Roman Polanski’s thriller is like a video version of a middle-brow novel of the sort that consumes that portion of the bestseller list not consumed with diet books, polemics, and memoirs. Maybe like one written by Robert Harris, whose novel he helped Polanski adapt. I’m not meaning to insult the movie, just saying it’s lighter fare than Oliver Twist or The Pianist, the director’s last two films. But it’s easy to like, so long as you’re not Tony Blair. Blair is not the name of the character played by Pierce Brosnan. He’s supposed to be some other recent ex-prime minister who’s accused of shipping off terrorist suspects for some CIA-approved torture. Come to think of it, foreign-policy conservatives may not love the movie either, since the idea that it’s okay to do that is never entertained. The only questions are what the prime minister did, and how soon Ewan McGregor is going to dig around and figure it out.
McGregor is the title character, who gets hired to finish the prime minister’s memoirs when the original writer dies in an accident.
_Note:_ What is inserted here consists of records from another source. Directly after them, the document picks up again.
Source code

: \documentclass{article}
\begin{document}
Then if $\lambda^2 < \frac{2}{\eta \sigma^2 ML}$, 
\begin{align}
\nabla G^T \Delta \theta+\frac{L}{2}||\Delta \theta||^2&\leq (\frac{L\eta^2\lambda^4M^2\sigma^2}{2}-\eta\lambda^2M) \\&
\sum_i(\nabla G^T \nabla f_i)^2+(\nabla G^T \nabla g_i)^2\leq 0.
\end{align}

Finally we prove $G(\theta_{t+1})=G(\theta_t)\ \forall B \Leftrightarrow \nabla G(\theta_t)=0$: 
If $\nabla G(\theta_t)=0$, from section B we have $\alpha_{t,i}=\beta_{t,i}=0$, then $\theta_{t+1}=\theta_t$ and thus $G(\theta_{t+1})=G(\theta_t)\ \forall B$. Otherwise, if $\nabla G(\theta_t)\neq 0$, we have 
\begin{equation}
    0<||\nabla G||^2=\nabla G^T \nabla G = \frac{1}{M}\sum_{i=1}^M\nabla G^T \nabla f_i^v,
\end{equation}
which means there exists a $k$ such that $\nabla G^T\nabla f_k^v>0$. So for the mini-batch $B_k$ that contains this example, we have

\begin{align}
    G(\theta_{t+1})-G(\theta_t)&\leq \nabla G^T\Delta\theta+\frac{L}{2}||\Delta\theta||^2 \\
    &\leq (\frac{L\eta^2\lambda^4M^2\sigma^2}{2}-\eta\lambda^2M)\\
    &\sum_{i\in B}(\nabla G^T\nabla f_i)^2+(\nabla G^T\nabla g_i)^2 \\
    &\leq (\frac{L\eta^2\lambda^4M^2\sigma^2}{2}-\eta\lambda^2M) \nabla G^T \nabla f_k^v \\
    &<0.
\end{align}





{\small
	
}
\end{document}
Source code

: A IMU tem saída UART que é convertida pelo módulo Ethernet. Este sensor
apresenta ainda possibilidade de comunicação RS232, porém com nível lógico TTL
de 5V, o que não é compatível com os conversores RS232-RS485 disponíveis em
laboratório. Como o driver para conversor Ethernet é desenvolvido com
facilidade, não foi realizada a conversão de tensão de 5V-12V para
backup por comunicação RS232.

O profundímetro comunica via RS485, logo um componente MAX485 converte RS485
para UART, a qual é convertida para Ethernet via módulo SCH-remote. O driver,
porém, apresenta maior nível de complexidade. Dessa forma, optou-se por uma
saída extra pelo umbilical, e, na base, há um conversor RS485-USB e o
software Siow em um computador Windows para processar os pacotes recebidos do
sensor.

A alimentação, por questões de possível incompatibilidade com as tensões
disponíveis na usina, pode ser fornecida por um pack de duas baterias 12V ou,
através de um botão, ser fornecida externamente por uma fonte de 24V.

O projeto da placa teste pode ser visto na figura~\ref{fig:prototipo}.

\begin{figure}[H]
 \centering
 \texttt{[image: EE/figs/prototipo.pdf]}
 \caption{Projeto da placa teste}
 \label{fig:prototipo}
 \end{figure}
Sorry, an “accident.” Although Polanski, unable to work in America or the UK, could have set the movie in Europe, he fairly successfully re-creates the atmosphere of London and Martha’s Vineyard, where the prime minister shares a compound with his intelligent and mysterious wife (Olivia Williams) and his assistant (Kim Cattrall). Most of the movie take place in the US.
The plot skirts skirts the edge of the plausible, and probably goes over it, but doesn’t insult your intelligence. At the very least, it’s a thriller whose thrills don’t depend on car chases and explosions, and one that delivers a surprise or two.